O Cistermúsica, festival que decorrerá em Alcobaça de 26 de junho a 21 de julho, assinala, nesta edição, os 400 anos da morte de William Shakespeare, com um programa alusivo aos novos mundos descobertos por portugueses e espanhóis.

Festival de Alcobaça assinala os 400 anos da morte de Shakespeare
Notícias ao Minuto

18:36 - 06/06/16 por Lusa

Cultura Cistermúsica

"Se há tragédia shakespeariana que tem a ver com a terra onde estão sepultados Pedro e Inês [Alcobaça], é Romeu e Julieta" sublinharam os diretores do festival, Alexandre Delgado e Rui Morais, justificando a escolha de obras alusivas ao par romântico, para os concertos de abertura e encerramento do Cistermúsica.

A 24.ª edição do Festival de Música de Alcobaça arrancará a 26 de junho, com a ópera "Romeu & Julieta", de Charles Gounod, interpretada pelo coro e orquestra da Academia de Música, em coprodução com a OperaTellers, numa versão com narração da atriz Filomena Gonçalves.

Num ano em que o festival adota como lema a alusão shakespeariana aos "novos mundos" conquistados por portugueses e espanhóis, o programa integra também a ópera "Porgy and Bess", de George Gershwin, tocada pela Banda Sinfónica de Alcobaça, num concerto que também conta com duas peças do compositor Leonard Bernstein.

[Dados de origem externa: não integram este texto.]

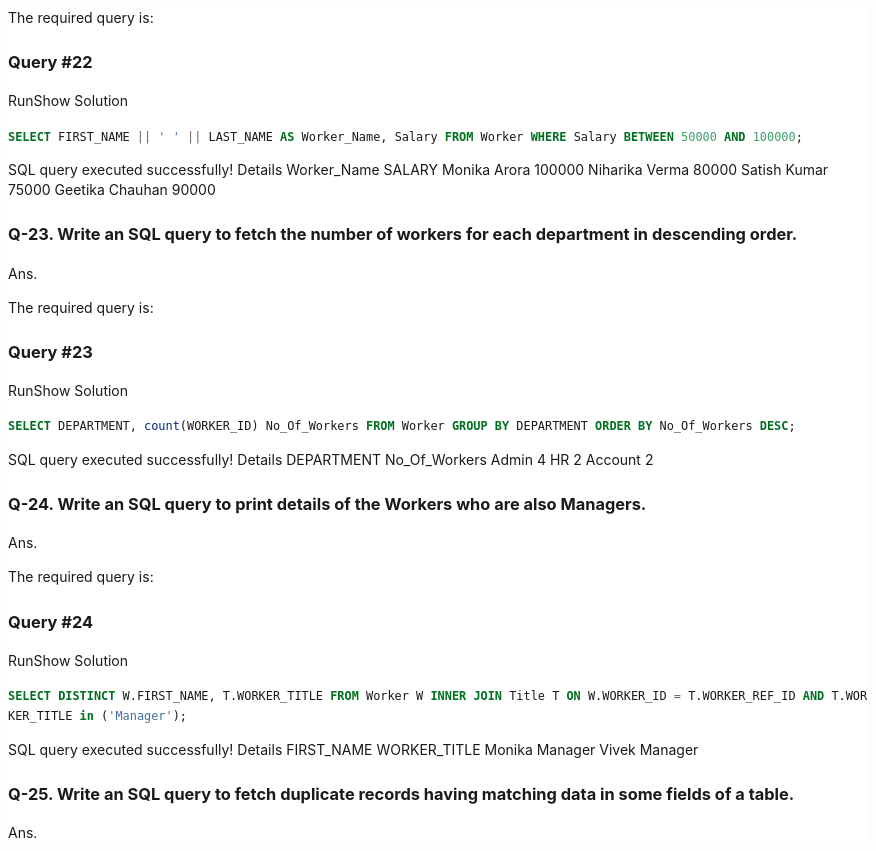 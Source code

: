 
The required query is:

### Query #22
RunShow Solution
```sql
SELECT FIRST_NAME || ' ' || LAST_NAME AS Worker_Name, Salary FROM Worker WHERE Salary BETWEEN 50000 AND 100000;
```
SQL query executed successfully!
Details
Worker_Name	SALARY
Monika Arora	100000
Niharika Verma	80000
Satish Kumar	75000
Geetika Chauhan	90000
### Q-23. Write an SQL query to fetch the number of workers for each department in descending order.
Ans.

The required query is:


### Query #23
RunShow Solution
```sql
SELECT DEPARTMENT, count(WORKER_ID) No_Of_Workers FROM Worker GROUP BY DEPARTMENT ORDER BY No_Of_Workers DESC;
```
SQL query executed successfully!
Details
DEPARTMENT	No_Of_Workers
Admin	4
HR	2
Account	2
### Q-24. Write an SQL query to print details of the Workers who are also Managers.
Ans.

The required query is:

### Query #24
RunShow Solution
```sql
SELECT DISTINCT W.FIRST_NAME, T.WORKER_TITLE FROM Worker W INNER JOIN Title T ON W.WORKER_ID = T.WORKER_REF_ID AND T.WORKER_TITLE in ('Manager');
```
SQL query executed successfully!
Details
FIRST_NAME	WORKER_TITLE
Monika	Manager
Vivek	Manager
### Q-25. Write an SQL query to fetch duplicate records having matching data in some fields of a table.
Ans.
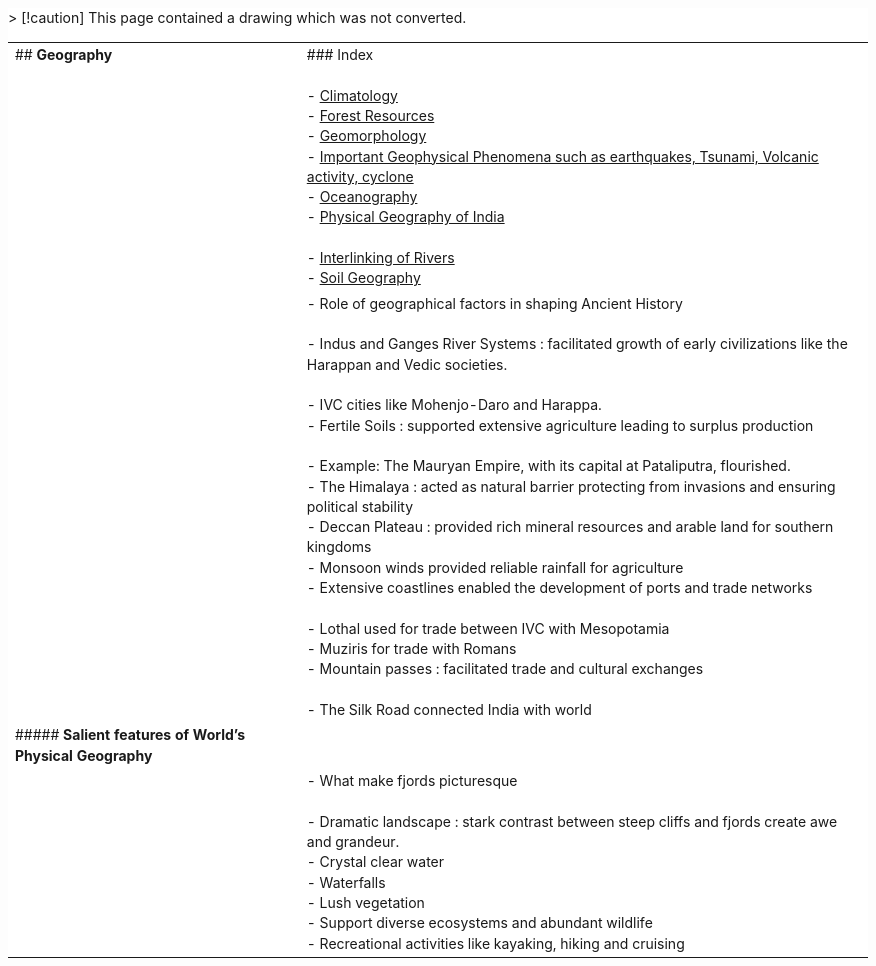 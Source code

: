 \> [!caution] This page contained a drawing which was not converted.   

|   |   |
|---|---|
|## **Geography**|### Index<br><br>- [Climatology](Geography)<br>- [Forest Resources](Geography)<br>- [Geomorphology](Geography)<br>- [Important Geophysical Phenomena such as earthquakes, Tsunami, Volcanic activity, cyclone](Geography)<br>- [Oceanography](Geography)<br>- [Physical Geography of India](Geography)<br>    <br>    - [Interlinking of Rivers](Geography)<br>- [Soil Geography](Geography)|
||- Role of geographical factors in shaping Ancient History<br>    <br>    - Indus and Ganges River Systems : facilitated growth of early civilizations like the Harappan and Vedic societies.<br>        <br>        - IVC cities like Mohenjo-Daro and Harappa.<br>    - Fertile Soils : supported extensive agriculture leading to surplus production<br>        <br>        - Example: The Mauryan Empire, with its capital at Pataliputra, flourished.<br>    - The Himalaya : acted as natural barrier protecting from invasions and ensuring political stability<br>    - Deccan Plateau : provided rich mineral resources and arable land for southern kingdoms<br>    - Monsoon winds provided reliable rainfall for agriculture<br>    - Extensive coastlines enabled the development of ports and trade networks<br>        <br>        - Lothal used for trade between IVC with Mesopotamia<br>        - Muziris for trade with Romans<br>    - Mountain passes : facilitated trade and cultural exchanges<br>        <br>        - The Silk Road connected India with world|
|##### **Salient features of World’s Physical Geography**||
||- What make fjords picturesque<br>    <br>    - Dramatic landscape : stark contrast between steep cliffs and fjords create awe and grandeur.<br>    - Crystal clear water<br>    - Waterfalls<br>    - Lush vegetation<br>    - Support diverse ecosystems and abundant wildlife<br>    - Recreational activities like kayaking, hiking and cruising| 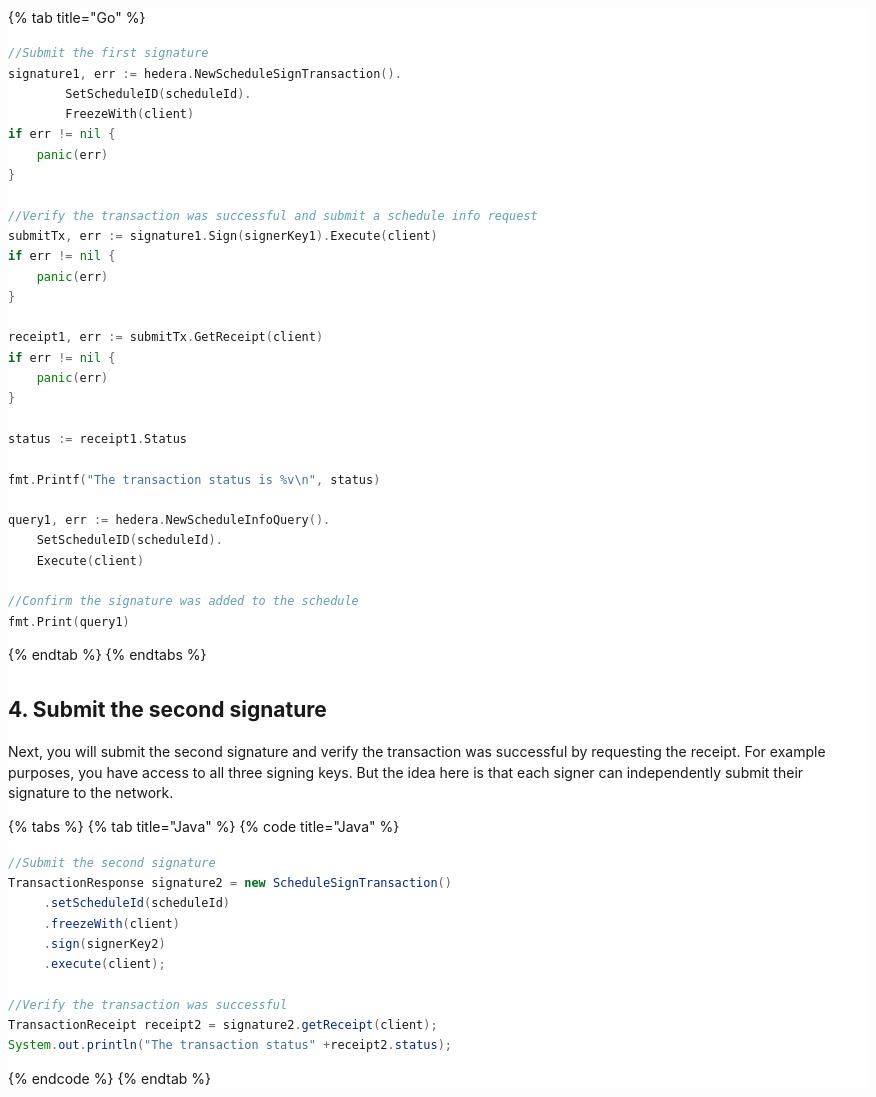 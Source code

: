 {% tab title="Go" %}
```go
//Submit the first signature
signature1, err := hedera.NewScheduleSignTransaction().
		SetScheduleID(scheduleId).
		FreezeWith(client)
if err != nil {
	panic(err)
}

//Verify the transaction was successful and submit a schedule info request
submitTx, err := signature1.Sign(signerKey1).Execute(client)
if err != nil {
	panic(err)
}

receipt1, err := submitTx.GetReceipt(client)
if err != nil {
	panic(err)
}

status := receipt1.Status

fmt.Printf("The transaction status is %v\n", status)

query1, err := hedera.NewScheduleInfoQuery().
	SetScheduleID(scheduleId).
	Execute(client)
	
//Confirm the signature was added to the schedule   
fmt.Print(query1)
```
{% endtab %}
{% endtabs %}

## 4. Submit the second signature

Next, you will submit the second signature and verify the transaction was successful by requesting the receipt. For example purposes, you have access to all three signing keys. But the idea here is that each signer can independently submit their signature to the network.

{% tabs %}
{% tab title="Java" %}
{% code title="Java" %}
```java
//Submit the second signature
TransactionResponse signature2 = new ScheduleSignTransaction()
     .setScheduleId(scheduleId)
     .freezeWith(client)
     .sign(signerKey2)
     .execute(client);
     
//Verify the transaction was successful
TransactionReceipt receipt2 = signature2.getReceipt(client);
System.out.println("The transaction status" +receipt2.status);

```
{% endcode %}
{% endtab %}
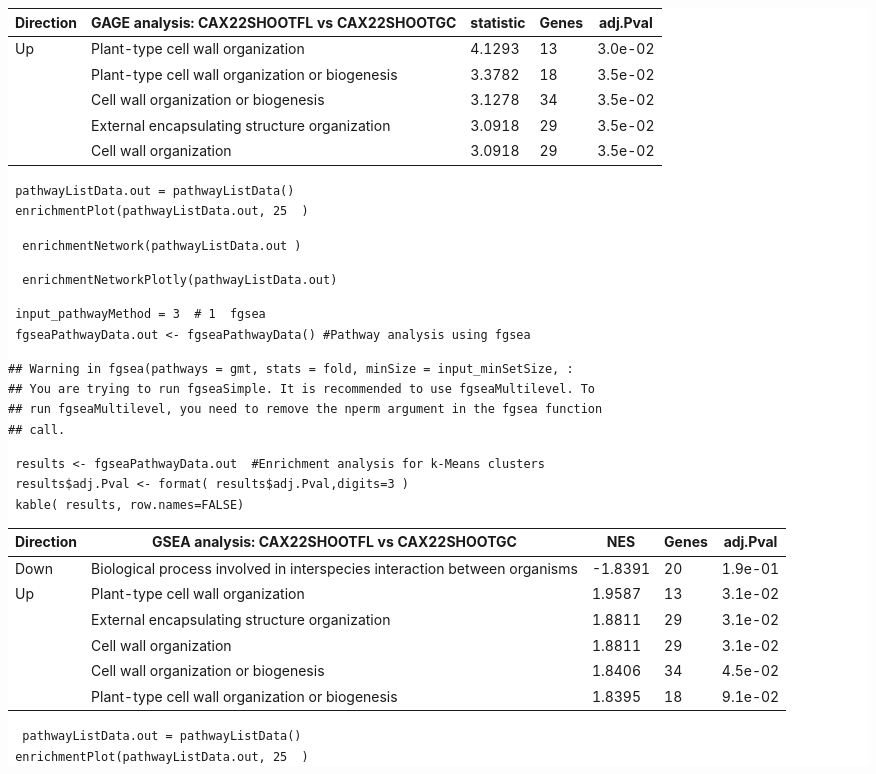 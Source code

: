 | Direction | GAGE analysis: CAX22SHOOTFL vs CAX22SHOOTGC     | statistic | Genes | adj.Pval |
| --------- | ----------------------------------------------- | --------- | ----- | -------- |
| Up        | Plant-type cell wall organization               | 4.1293    | 13    | 3.0e-02  |
|           | Plant-type cell wall organization or biogenesis | 3.3782    | 18    | 3.5e-02  |
|           | Cell wall organization or biogenesis            | 3.1278    | 34    | 3.5e-02  |
|           | External encapsulating structure organization   | 3.0918    | 29    | 3.5e-02  |
|           | Cell wall organization                          | 3.0918    | 29    | 3.5e-02  |

```
 pathwayListData.out = pathwayListData() 
 enrichmentPlot(pathwayListData.out, 25  ) 
```

```
  enrichmentNetwork(pathwayListData.out )  
```

```
  enrichmentNetworkPlotly(pathwayListData.out) 
```

```
 input_pathwayMethod = 3  # 1  fgsea 
 fgseaPathwayData.out <- fgseaPathwayData() #Pathway analysis using fgsea 
```

```
## Warning in fgsea(pathways = gmt, stats = fold, minSize = input_minSetSize, :
## You are trying to run fgseaSimple. It is recommended to use fgseaMultilevel. To
## run fgseaMultilevel, you need to remove the nperm argument in the fgsea function
## call.
```

```
 results <- fgseaPathwayData.out  #Enrichment analysis for k-Means clusters 
 results$adj.Pval <- format( results$adj.Pval,digits=3 )
 kable( results, row.names=FALSE) 
```

| Direction | GSEA analysis: CAX22SHOOTFL vs CAX22SHOOTGC                               | NES     | Genes | adj.Pval |
| --------- | ------------------------------------------------------------------------- | ------- | ----- | -------- |
| Down      | Biological process involved in interspecies interaction between organisms | -1.8391 | 20    | 1.9e-01  |
| Up        | Plant-type cell wall organization                                         | 1.9587  | 13    | 3.1e-02  |
|           | External encapsulating structure organization                             | 1.8811  | 29    | 3.1e-02  |
|           | Cell wall organization                                                    | 1.8811  | 29    | 3.1e-02  |
|           | Cell wall organization or biogenesis                                      | 1.8406  | 34    | 4.5e-02  |
|           | Plant-type cell wall organization or biogenesis                           | 1.8395  | 18    | 9.1e-02  |

```
  pathwayListData.out = pathwayListData() 
 enrichmentPlot(pathwayListData.out, 25  ) 
```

O Cistermúsica traz este ano a Portugal, pela primeira vez, os músicos alemães do Henschell Quartett, no âmbito de uma programa internacional que também permitirá ouvir The Orlando Consort (Reino Unido), Face Two Phase (Espanha), Duo Piaolin (Correia do Sul) e Elena Kelessidi (Grécia), que atua igualmente pela primeira vez no país.

No capítulo da dança, o destaque vai para o espetáculo criado em parceria pelo percussionista Manuel Campos e a bailarina e coreógrafa norte-americana Alia Kache, que estreará duas encomendas do festival aos compositores António Chagas Rosa e Dimitrius Andrikopoulos.

Com assinatura portuguesa, mas baseada em personagens de Shakespeare, a oferta em termos de dança passa ainda pela coreografia "Play False", de António Cabrita e São Castro.

Dois concertos sinfónicos, pela Estágio Orquestra Gulbenkian fazem parte do programa que, em português, contará com as prestações do Officium Ensemble (num concerto com obras do seiscentista Estêvão Lopes-Morago), do Ludovice Ensemble (com um repertório que evoca o século XVII de D. Catarina de Bragança) e da Alma Mater, entre outros.

O repertório sacro da Idade Média estará patente através do Coro Gregoriano de Lisboa, que apresenta, na Nave Central da Igreja de Santa Maria de Alcobaça, a "Missa Gregoriana de São Pedro", "usando pela primeira vez no festival a disposição onde se situava originalmente o cadeiral do coro, com um efeito acústico que é aguardado com expectativa", afirmam os organizadores, citados numa nota de imprensa.

De acordo com os responsáveis do festival, "a programação mantém a filosofia habitual de conjugar obras raras com outras bem conhecidas do grande público, e de dar destaque à música portuguesa antiga e recente", ao longo do festival que, até 31 de julho, levará a música a vários espaços e freguesias do concelho, como a outros mosteiros do país.

Romeu e Julieta e a temática do novo mundo voltarão a estar em foco no concerto de encerramento do festival, com a recém-criada Orquestra Euro-Atlântica a interpretar a abertura "Romeu e Julieta", de Tchaikovsky, e a 2.ª Suite do bailado homónimo de Prokofiev, num programa que culmina com a "Sinfonia do Novo Mundo", de Dvorák.

Organizado pela Academia de Música de Alcobaça e pela autarquia, o festival atrai anualmente cerca de cinco mil espetadores.